About 98,000 deaths occur annually because of breakdowns in communication, says SIOP member Alex Alonso, according to a 1999 report. Alonso’s work is helping to prevent communication errors before they can hurt patients.
Alonso, who has been a senior research scientist at the American Institutes for Research for the last 6 years, is the most recent recipient of APA’s Innovative Practice Award citation for his work to build team training and cultural competencies in healthcare.
“When you look at some of the big mistakes that occur in the medical field, there are medication errors, failures to acknowledge allergies, and many are caused by a lack of communication,” Alonso explained. “We are trying to prevent that.”
SIOP member Rich Cober
nominated Alonso for the Innovative Practice award, which will be featured in an upcoming story in the APA Monitor
Alonso’s work is an offshoot of TeamSTEPPS™, a training curriculum developed by SIOP member David Baker
and his colleagues at AIR. TeamSTEPPS™ is the national standard for team training in healthcare, and Baker also received an APA Innovative Practice Award citation earlier this year for the work (to read more about Baker, click here
“My work focuses solely on one aspect of the TeamSTEPPS™ training: communication,” Alonso explained. “This focuses on information exchange, known as information exchange coaching.”
Over the last 2 years, Alonso, along with his team of close to 60 people, including coaches, designers and implementers of the training, and others, have taught a staff of close to 500 in a large midwestern health system. The team helped the system design their communications intervention and is currently helping them evaluate it.
“One of the things we do is support the emergency department with improving information exchange between patients and healthcare providers,” Alonso said. “We have been working on building a model whereby nurses and doctors work together to glean more information and higher quality information from the patient.”
Alonso said poor communication can affect many aspects of patient care.
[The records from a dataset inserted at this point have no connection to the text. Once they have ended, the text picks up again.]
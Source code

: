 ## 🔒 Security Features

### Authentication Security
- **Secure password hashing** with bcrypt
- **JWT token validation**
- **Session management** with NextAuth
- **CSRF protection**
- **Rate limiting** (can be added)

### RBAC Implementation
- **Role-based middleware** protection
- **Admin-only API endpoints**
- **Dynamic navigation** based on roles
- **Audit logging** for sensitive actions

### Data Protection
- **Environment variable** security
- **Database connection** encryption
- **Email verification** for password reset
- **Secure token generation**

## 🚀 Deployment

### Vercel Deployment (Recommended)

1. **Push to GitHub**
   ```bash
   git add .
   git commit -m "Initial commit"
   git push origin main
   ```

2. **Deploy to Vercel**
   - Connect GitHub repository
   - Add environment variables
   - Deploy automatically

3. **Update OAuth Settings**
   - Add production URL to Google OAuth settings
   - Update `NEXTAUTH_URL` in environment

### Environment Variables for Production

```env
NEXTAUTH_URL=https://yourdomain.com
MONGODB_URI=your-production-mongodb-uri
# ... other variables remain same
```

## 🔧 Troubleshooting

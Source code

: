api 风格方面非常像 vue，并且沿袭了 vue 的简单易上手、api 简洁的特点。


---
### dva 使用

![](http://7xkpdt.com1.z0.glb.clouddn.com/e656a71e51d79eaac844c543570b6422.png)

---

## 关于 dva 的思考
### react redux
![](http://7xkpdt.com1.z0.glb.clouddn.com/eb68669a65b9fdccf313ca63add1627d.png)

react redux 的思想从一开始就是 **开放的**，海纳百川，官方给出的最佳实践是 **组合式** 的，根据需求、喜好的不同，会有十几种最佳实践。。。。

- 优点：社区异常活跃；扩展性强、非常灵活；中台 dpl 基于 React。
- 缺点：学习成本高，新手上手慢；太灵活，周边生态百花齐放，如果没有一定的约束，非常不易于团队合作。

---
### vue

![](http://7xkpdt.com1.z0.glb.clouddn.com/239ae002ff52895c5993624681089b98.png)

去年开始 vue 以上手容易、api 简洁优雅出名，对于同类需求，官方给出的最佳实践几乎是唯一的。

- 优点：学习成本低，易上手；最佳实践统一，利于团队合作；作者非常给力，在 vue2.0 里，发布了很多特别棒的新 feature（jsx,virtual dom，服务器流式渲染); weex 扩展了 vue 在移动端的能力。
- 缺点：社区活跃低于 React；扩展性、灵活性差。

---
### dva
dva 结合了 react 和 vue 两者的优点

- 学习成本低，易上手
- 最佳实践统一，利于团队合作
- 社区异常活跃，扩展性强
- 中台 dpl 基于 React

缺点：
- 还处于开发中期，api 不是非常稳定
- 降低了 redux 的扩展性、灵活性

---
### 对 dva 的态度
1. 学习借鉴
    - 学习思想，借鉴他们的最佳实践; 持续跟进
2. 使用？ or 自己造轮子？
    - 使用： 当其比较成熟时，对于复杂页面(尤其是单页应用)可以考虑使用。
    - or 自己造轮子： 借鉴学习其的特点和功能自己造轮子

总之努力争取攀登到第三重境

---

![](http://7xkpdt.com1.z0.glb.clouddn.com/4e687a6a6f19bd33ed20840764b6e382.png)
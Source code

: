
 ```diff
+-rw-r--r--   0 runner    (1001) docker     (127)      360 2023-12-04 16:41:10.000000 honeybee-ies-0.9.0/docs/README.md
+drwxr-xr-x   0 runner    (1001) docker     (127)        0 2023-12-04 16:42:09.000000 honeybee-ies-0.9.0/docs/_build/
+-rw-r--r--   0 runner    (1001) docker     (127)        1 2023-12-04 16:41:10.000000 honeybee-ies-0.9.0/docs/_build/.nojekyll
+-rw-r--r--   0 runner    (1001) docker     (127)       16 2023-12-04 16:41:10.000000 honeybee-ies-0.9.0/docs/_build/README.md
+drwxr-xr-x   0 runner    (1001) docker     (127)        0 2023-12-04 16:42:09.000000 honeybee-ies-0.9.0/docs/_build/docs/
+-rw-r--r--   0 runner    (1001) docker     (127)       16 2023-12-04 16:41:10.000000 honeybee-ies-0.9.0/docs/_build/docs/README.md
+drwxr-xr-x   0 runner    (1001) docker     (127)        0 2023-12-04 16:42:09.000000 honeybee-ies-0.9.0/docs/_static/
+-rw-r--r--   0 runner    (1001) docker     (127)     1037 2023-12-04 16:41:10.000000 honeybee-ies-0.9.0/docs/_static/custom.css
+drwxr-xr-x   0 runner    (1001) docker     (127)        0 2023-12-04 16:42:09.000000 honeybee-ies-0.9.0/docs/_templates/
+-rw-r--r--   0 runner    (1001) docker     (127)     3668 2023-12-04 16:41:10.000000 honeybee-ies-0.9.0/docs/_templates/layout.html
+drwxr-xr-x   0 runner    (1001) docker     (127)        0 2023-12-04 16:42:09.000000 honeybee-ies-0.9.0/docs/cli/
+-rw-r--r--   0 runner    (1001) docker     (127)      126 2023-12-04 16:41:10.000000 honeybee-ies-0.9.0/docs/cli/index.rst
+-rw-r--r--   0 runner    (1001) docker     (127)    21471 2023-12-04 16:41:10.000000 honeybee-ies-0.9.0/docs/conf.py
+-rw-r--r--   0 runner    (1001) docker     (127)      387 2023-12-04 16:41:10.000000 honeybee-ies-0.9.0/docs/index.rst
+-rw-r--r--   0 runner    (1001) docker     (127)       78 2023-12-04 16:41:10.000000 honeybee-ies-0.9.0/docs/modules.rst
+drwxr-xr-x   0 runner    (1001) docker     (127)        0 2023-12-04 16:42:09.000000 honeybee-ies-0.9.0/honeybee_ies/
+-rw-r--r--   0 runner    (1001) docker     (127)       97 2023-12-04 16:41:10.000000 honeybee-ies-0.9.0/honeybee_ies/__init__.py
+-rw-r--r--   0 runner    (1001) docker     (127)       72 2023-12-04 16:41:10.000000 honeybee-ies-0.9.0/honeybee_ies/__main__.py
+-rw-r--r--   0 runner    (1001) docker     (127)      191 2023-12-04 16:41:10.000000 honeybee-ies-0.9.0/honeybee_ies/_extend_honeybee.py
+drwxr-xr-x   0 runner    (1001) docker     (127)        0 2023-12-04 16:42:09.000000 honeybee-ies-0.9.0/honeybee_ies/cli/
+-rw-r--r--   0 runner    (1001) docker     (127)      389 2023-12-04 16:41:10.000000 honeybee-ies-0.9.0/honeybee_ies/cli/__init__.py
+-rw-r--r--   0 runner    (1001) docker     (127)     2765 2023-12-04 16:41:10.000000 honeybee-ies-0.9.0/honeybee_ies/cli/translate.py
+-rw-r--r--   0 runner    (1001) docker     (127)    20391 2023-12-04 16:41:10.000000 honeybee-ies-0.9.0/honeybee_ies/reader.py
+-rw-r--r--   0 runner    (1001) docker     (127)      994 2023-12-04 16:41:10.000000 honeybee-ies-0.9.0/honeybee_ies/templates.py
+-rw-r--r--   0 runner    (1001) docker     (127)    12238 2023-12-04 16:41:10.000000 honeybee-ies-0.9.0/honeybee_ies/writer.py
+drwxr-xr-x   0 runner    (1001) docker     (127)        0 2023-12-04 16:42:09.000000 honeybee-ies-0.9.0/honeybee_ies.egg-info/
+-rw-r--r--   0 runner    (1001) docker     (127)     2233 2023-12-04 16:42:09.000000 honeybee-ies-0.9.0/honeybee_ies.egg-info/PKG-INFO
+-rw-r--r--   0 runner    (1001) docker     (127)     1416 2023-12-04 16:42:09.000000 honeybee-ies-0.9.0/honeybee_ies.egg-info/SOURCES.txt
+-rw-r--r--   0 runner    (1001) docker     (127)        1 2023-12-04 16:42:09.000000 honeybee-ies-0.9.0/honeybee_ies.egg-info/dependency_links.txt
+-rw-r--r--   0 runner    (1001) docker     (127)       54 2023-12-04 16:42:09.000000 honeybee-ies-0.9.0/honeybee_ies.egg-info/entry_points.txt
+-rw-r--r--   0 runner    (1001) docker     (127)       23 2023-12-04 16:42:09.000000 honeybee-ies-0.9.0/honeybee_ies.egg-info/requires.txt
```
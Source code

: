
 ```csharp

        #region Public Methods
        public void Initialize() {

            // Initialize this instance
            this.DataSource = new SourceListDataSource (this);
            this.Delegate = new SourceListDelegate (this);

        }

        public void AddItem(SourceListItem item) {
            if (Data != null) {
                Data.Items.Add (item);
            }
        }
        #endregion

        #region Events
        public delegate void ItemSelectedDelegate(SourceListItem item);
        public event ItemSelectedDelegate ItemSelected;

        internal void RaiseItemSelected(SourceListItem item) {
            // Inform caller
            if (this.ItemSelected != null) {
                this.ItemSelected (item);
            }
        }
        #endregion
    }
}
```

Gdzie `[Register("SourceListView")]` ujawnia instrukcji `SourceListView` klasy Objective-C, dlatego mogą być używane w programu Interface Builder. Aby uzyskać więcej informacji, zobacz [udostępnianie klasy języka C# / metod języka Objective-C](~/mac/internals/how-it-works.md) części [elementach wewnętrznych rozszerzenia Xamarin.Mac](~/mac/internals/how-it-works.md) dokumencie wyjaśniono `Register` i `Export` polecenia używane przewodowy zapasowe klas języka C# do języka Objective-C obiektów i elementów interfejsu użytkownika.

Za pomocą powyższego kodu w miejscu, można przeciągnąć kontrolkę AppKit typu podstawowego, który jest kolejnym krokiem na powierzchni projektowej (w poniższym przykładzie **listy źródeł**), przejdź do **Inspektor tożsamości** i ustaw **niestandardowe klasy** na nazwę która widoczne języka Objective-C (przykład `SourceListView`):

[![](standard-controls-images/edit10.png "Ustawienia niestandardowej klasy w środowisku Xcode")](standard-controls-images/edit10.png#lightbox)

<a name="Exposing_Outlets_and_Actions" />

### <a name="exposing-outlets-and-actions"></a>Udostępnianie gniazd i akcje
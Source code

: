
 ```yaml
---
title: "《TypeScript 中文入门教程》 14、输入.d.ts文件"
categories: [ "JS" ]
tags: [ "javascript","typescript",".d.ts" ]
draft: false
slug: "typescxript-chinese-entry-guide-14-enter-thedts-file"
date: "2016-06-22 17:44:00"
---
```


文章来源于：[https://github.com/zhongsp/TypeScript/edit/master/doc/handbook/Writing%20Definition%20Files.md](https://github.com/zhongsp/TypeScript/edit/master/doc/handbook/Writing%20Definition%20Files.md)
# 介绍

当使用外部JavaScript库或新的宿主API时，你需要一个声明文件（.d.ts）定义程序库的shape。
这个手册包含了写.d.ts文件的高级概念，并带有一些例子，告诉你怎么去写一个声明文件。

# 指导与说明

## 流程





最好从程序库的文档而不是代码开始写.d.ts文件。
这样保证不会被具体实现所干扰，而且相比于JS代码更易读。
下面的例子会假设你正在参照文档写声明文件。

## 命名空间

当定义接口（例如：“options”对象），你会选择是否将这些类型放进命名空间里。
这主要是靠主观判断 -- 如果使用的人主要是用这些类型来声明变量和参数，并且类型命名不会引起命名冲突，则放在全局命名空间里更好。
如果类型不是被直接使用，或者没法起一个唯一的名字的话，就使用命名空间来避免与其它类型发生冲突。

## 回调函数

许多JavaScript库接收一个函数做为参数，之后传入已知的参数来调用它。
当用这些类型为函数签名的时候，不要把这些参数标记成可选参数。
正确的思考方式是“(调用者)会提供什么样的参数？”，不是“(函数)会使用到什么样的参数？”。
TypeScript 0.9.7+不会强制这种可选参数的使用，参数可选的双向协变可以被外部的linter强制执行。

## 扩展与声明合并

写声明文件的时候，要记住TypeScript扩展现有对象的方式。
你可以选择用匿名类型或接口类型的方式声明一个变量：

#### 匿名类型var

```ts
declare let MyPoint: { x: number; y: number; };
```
“If you are not getting the best quality information from your patients, you are not going to catch some errors,” Alonso explained. “For example, if a person is allergic to penicillin, and they are given a penicillin-based medicine down the road, that can cause other problems. So an initial lack of communication can lead to big problems. The idea here is collecting as much information as possible and ensuring that the information is quality.”
Alonso said his work focuses on communication during triage, the first point of contact between patients and medical staff.
“The quality of the information at that point can affect every treatment decision down the road,” he said.
Traditionally one nurse would work in triage, a second nurse would do an assessment of the patient, then later on when the patient was taken to a hospital room, the doctor would speak with the patient, Alonso explained.
“The issue is that the patient is being treated up until that point where both nurses and the doctor have all spoken with him or her, so things that shouldn’t happen have the potential to happen, such as medication errors,” he added. “With this new system we have a nurse at triage then a nurse and physician come in together to follow the initial nurse, so the patient has the opportunity to speak with them at the same time.”
Alonso said there are numerous benefits to allowing the patient to communicate with all three medical professionals at the beginning.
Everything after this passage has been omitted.